Is 2026 the Year You Rethink Partnership? Start Here.

By Robin Neidorf

Many mission-driven organizations today are facing unprecedented challenges, whether from volatile funding, regulatory threats, or the need to scale impact quickly. In the face of these headwinds, many leaders assume their only choice is a risky, full-scale merger. But what if there was a full spectrum of partnership and business model options?

This is exactly what we discovered when we began work with the National Family Planning and Reproductive Health Association (NFPRHA) to support organizations that receive and redistribute federal grants for family planning health services. As you might imagine, this is a sector facing enormous and pointed challenges, and the five organizations we are working directly with are battling state politics as well as threats to the federal funding stream. It’s not pretty.

NFPRHA assembled a working group for member nonprofits open to the possibility of merger, consolidation, or the creation of multi-state grantee organizations. How might these organizations strengthen their defense against threats from all sides through innovative business modeling?

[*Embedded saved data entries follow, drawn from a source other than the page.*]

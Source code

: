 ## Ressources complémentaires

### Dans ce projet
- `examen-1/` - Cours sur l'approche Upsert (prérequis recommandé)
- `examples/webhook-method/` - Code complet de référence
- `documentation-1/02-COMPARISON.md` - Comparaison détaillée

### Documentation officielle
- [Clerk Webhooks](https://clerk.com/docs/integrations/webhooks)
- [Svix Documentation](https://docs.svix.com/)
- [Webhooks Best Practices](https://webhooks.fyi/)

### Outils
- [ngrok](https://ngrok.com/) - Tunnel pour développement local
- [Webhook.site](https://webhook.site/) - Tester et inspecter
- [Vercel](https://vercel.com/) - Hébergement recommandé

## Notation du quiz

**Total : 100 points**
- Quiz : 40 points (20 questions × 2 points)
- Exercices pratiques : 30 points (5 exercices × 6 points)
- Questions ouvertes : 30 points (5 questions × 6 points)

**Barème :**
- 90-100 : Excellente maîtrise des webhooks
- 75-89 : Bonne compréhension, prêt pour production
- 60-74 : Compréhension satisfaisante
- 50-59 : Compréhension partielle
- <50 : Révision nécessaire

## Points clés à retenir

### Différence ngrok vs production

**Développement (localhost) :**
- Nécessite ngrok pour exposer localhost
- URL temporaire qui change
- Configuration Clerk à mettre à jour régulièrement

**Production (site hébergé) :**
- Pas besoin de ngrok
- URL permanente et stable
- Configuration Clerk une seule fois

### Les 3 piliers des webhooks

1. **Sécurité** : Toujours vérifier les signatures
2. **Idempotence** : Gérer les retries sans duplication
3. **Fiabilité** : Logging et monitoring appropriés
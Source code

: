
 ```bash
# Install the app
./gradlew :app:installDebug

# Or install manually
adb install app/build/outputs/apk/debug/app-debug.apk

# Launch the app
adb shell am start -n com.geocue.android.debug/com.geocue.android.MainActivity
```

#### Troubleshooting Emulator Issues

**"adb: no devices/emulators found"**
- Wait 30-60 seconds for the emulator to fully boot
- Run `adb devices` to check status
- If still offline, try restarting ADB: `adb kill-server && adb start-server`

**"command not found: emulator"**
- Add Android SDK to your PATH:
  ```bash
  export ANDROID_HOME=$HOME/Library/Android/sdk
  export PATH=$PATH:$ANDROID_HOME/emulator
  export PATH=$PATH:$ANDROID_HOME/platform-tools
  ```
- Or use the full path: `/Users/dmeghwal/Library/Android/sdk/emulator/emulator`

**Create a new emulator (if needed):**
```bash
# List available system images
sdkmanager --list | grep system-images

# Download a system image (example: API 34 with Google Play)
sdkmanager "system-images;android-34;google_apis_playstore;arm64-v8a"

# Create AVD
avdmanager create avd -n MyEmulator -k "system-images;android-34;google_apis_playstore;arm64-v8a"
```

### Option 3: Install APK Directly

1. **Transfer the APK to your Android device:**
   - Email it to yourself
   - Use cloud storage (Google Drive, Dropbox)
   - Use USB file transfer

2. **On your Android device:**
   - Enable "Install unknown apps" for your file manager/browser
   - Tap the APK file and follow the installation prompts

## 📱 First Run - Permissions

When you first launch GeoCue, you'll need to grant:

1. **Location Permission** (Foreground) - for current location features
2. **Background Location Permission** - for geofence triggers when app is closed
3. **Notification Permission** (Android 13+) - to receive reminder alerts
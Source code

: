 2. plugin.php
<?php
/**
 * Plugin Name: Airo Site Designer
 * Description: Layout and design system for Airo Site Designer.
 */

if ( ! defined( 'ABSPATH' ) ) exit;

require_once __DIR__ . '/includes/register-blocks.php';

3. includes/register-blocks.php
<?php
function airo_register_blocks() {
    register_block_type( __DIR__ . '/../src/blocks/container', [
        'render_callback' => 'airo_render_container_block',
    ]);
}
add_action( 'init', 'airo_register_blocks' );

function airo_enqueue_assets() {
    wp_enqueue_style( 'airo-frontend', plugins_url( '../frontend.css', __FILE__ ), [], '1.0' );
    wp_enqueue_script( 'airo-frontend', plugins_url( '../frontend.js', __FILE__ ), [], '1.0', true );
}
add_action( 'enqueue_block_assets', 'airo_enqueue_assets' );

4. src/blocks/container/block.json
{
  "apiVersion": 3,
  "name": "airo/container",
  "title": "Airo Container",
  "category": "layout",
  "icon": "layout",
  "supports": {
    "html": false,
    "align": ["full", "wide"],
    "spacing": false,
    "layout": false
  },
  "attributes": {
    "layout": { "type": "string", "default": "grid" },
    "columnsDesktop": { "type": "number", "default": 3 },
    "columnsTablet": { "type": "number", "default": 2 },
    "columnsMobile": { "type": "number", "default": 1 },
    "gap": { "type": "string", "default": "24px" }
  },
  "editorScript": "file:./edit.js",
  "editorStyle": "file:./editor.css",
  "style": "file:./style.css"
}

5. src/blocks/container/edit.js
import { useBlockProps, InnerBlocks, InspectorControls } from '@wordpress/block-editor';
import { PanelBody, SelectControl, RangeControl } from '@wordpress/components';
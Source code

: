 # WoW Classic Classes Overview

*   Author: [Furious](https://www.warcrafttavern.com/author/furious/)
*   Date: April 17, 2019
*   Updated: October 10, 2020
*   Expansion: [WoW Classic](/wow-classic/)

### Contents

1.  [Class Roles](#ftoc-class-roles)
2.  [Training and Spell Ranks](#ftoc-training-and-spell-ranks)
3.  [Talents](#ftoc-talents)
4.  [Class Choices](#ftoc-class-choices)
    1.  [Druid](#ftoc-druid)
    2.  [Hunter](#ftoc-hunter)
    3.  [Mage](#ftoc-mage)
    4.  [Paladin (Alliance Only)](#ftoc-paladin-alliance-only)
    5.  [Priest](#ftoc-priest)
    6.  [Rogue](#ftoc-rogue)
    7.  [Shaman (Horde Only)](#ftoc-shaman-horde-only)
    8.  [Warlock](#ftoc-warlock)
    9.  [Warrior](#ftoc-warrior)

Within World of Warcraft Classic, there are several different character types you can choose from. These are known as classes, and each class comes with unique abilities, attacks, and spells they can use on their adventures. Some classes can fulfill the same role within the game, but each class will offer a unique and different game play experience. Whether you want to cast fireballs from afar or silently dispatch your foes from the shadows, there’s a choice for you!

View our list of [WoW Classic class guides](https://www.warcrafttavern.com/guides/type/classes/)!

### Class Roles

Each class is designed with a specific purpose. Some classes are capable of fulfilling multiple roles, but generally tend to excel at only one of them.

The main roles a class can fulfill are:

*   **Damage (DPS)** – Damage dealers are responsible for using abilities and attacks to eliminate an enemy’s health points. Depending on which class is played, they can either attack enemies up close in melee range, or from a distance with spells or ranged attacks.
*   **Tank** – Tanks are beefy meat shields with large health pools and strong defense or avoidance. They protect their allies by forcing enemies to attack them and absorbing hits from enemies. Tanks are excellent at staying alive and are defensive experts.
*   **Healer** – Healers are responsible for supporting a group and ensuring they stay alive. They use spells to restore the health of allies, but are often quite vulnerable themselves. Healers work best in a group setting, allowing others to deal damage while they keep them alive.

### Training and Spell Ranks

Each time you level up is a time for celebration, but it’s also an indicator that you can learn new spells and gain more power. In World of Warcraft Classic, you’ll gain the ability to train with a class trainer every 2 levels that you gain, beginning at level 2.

Through our collective learning and the use of Tangelo Tree’s tools for partnership readiness, vision clarity, and opportunity assessment, what’s emerging is a powerful new range of possibilities for:

  • Peer-to-peer learning on how some organizations have already successfully expanded their reach across state lines

  • Shared services around data collection, technical assistance, and training

  • Increasing organizational flexibility and resilience through revenue diversification

  • Spin-offs, program transfers, and new corporate structures to shore up service delivery in the face of threats

All of these represent different stages of the partnership continuum - the full range of possibilities from informal discussions to full mergers and integrations. 

Figure: The Partnership Continuum

8x3 table showing full continuum of partnership options, from least formal to most formal

© Tangelo Tree Consulting, all rights reserved

We often remind clients that when it comes to partnerships, “form follows function.” Establish the vision and goals for partnership, and then select the form(s) that will enable you to realize them. As our founder and managing partner Michael Anderson often says, “We are always able to find a partnership structure that works for the goals.” 

Don’t wait until your needs are urgent and existential – now is the time to learn about and explore how partnership, at any point in the continuum, can be a powerful strategy for effectiveness and resilience. 

Contact us today about your vision and goals for 2026 - it may be that some form of partnership will be your springboard to success.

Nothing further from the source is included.